**WHAT IS REQUIRED**
Looking at the records below, say how many lines contain "previous". Nothing else belongs in the answer.

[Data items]
********

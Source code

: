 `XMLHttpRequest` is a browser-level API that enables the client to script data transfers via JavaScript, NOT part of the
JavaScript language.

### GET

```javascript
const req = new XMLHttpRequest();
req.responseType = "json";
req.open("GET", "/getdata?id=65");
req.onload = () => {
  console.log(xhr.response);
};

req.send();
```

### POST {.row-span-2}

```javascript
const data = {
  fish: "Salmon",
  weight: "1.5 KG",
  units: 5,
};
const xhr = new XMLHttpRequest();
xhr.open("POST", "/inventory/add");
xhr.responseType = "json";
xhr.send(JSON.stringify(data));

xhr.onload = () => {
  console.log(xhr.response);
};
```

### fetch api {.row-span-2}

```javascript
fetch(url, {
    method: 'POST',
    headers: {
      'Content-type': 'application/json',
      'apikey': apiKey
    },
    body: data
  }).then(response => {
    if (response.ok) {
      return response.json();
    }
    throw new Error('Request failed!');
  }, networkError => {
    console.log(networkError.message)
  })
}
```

********

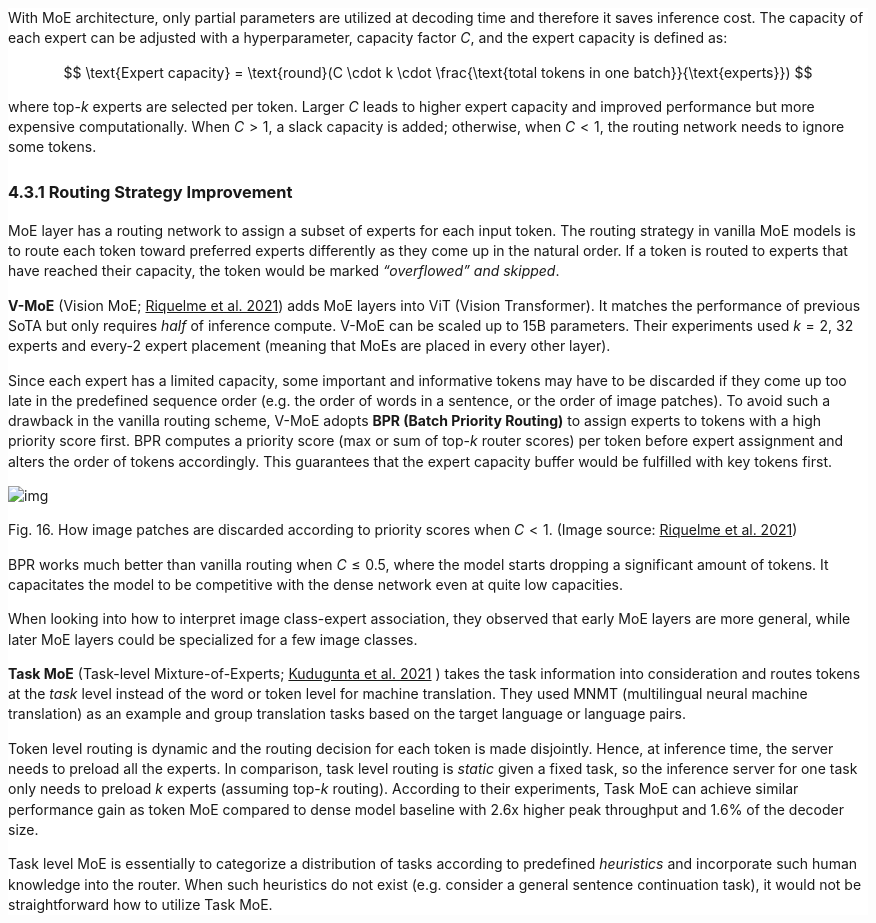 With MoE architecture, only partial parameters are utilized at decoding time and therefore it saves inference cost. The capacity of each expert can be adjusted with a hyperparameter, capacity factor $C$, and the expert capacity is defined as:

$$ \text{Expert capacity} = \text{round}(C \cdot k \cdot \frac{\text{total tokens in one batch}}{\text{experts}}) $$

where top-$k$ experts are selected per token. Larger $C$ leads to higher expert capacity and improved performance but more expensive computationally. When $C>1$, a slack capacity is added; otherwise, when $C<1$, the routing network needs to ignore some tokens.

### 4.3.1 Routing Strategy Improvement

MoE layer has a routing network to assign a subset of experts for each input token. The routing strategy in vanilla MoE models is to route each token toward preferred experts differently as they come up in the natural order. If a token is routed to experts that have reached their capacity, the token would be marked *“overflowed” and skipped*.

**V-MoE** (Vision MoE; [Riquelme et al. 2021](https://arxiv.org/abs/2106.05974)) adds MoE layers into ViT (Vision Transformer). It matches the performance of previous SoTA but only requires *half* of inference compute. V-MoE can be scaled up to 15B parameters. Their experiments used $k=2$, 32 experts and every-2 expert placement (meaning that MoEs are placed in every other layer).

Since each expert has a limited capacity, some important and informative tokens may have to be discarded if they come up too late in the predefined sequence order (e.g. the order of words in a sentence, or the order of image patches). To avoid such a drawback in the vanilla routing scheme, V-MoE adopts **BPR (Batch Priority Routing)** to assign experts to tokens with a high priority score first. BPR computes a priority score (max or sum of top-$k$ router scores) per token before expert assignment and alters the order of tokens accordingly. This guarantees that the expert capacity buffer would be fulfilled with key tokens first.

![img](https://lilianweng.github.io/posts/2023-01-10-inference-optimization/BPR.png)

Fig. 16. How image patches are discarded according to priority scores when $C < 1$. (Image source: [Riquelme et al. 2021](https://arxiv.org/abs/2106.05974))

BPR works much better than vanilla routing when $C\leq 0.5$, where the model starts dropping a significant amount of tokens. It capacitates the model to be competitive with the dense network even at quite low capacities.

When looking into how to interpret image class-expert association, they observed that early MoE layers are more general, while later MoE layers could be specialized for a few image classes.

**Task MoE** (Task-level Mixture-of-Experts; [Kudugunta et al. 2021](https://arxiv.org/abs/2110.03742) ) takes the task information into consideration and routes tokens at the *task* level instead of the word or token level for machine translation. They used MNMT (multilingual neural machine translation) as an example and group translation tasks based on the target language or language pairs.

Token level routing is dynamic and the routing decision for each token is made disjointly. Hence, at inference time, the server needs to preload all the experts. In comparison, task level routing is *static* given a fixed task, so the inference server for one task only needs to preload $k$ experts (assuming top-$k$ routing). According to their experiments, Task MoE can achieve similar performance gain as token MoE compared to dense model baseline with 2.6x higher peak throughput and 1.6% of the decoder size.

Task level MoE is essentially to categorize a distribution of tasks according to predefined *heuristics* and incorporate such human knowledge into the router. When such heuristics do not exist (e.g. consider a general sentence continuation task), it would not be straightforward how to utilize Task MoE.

********

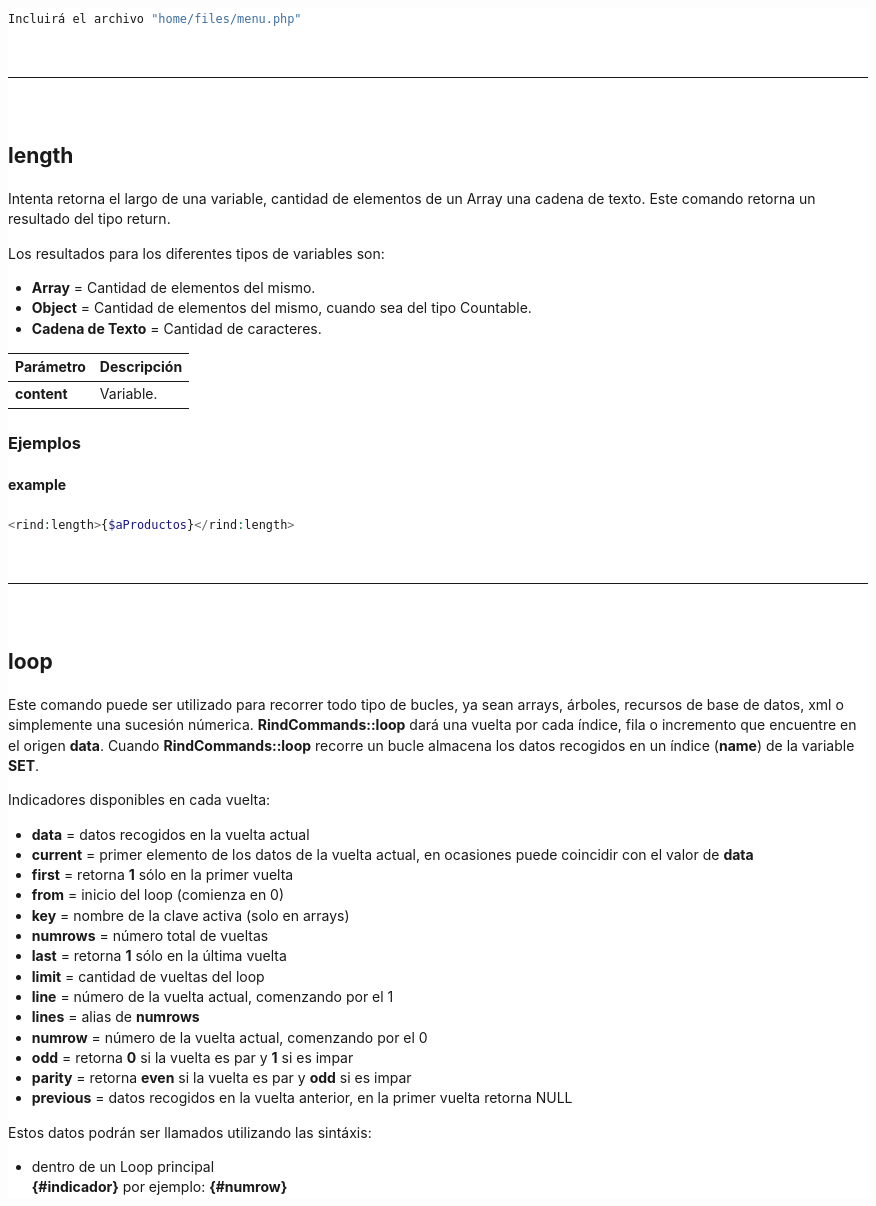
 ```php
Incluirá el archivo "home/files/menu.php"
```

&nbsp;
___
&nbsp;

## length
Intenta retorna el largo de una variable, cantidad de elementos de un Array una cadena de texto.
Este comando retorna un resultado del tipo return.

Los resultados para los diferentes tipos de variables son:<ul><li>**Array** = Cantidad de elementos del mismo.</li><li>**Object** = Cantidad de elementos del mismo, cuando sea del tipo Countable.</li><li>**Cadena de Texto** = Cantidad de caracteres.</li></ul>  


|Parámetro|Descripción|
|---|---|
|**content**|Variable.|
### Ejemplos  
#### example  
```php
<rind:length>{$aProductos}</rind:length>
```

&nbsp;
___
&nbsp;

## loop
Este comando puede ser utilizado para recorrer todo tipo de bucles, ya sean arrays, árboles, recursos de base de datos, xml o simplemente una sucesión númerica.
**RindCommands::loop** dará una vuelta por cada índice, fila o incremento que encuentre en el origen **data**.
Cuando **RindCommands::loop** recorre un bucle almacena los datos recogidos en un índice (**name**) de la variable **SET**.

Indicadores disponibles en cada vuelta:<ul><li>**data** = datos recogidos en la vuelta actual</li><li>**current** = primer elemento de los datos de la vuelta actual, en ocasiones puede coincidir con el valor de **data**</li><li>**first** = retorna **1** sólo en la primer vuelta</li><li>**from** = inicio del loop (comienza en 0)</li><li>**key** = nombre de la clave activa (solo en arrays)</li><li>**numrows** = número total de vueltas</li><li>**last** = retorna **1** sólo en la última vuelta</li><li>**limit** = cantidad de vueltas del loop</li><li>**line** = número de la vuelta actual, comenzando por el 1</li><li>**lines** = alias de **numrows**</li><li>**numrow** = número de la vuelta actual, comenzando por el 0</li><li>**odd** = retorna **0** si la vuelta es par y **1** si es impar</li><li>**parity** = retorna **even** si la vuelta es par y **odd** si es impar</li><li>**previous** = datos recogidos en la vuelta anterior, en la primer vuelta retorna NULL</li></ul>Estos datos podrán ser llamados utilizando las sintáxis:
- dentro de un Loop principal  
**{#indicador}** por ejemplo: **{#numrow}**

********

**RESPONSE TO THE EXERCISE**
2